Having regard to the state of conjecture about the meaning of the plaintiff’s father’s reference to the tenants having left, I am not satisfied on the evidence, that the plaintiff has discharged the onus that the tenants were in possession of the property on that date.  The departure of the tenants on holiday, for example, would provide the plaintiff with an opportunity to paint the house.

  1. [105]
    I also do not consider that the only reasonable inference that can be drawn, according to the rule in Jones v Dunkel from the defendants’ staying mute on that issue, is that the property was not in fact tenanted at the time.  The rule as conveniently expressed in the head note to that decision is:[201]

“that any inference favourable to the plaintiff for which there was ground in the evidence might be more confidently drawn when a person presumably able to put the true complexion on the facts relied upon as the ground for the inference has not been called as a witness by the defendant and the evidence provides no sufficient explanation of his absence.”

  1. [106]
    Here it is submitted that this rule applies in circumstances where the defendants were called as witnesses, but remained silent on the issue because they were never questioned about it. However, in circumstances where a tenant’s exclusive possession of land is not lost simply because of absences, such as being on holiday or otherwise away from the premises, I do not consider that the defendants as next door neighbours were “presumably able to put the true complexion on the facts relied upon as the ground for the inference” contended for by the plaintiff.
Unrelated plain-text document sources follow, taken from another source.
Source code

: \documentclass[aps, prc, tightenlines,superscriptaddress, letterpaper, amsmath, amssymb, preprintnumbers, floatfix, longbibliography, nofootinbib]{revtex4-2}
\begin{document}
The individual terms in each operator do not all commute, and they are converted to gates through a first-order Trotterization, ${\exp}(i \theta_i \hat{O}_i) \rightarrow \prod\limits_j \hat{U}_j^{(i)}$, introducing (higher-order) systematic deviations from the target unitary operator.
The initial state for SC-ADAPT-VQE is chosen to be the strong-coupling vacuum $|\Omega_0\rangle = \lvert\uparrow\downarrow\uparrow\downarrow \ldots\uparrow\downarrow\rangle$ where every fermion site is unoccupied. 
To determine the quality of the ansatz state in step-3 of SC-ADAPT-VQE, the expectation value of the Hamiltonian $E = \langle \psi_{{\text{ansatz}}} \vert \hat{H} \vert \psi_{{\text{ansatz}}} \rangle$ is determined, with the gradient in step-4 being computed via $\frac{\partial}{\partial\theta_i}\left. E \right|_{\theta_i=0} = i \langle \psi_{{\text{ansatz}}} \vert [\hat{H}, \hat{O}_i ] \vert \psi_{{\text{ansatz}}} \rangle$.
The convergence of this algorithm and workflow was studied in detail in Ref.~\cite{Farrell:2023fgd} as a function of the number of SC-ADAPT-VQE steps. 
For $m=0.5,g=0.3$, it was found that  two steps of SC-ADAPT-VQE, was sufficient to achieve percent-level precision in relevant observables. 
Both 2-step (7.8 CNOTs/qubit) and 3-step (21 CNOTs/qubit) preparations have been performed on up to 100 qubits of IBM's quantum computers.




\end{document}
They will not necessarily know whether or not the next door property remains tenanted from time to time, simply due to an absence of the tenants from the property during those times.
  1. [107]
    The plaintiff also cites other passages from The Law of Torts in Australia[202] in support of the proposition that the court can ascribe possession of the 6 Beech Avenue property to him, as the actual owner of the land.
  1. [108]
    Reference is first made to the proposition from The Law of Torts in Australia that:[203]

“In the absence of evidence to the contrary, the law will, without reluctance, ascribe possession either to the owner of the land with the paper title or to the persons who can establish a title through the paper owner.”

On this basis, it is submitted that the court should without reluctance ascribe possession to the plaintiff as owner of the land because of the absence of evidence to the contrary.

  1. [109]
    Reference is also made to the proposition from that publication that:[204]

“If there is a dispute as to which of the two persons is actually in possession of certain premises or land, the law considers that one to be in possession who has the superior right to the land.  This is described as the legal title.  As Owen CJ said in the Bakers Creek and Consolidated Gold Mining Co v Hack, “The law considers that one to be in possession who has the legal title.’”

  1. [110]
    However, I do not consider the first proposition applies in the present case to ascribe possession to the plaintiff, because I consider the evidence I have referred to is “evidence to the contrary”. Further, I do not consider the second proposition is applicable because this case does not involve a dispute as to which of two persons is actually in possession of the property, but rather involves whether the plaintiff has proved that at the relevant time he was in possession of property as opposed to being landlord to an unspecified tenant.
  1. [111]
    Therefore, I am not satisfied the plaintiff has proved on the balance of probabilities that he was in possession of the 6 Beech Road property on the two specific occasions on which it is conceded that Mr Rycen trespassed on it or at any other occasion or occasions.
  1. [112]
    Despite this conclusion, I accept the plaintiff’s further argument that the plaintiff can still sue in trespass as owner of the property, for compensation for damage to the reversion.
  1. [113]
    Earlier in the same year that Rodrigues v Ufton was decided, judgment was delivered by North J in Mayfair Property Company v Johnston.[205]  In that case, it was not disputed that a trespass had been committed by the plaintiffs.  However, it was submitted on behalf of the plaintiffs that the counterclaiming defendants were not entitled to sue in respect of the trespass because they were only reversioners, having let the house to the other defendants.  North J said:[206]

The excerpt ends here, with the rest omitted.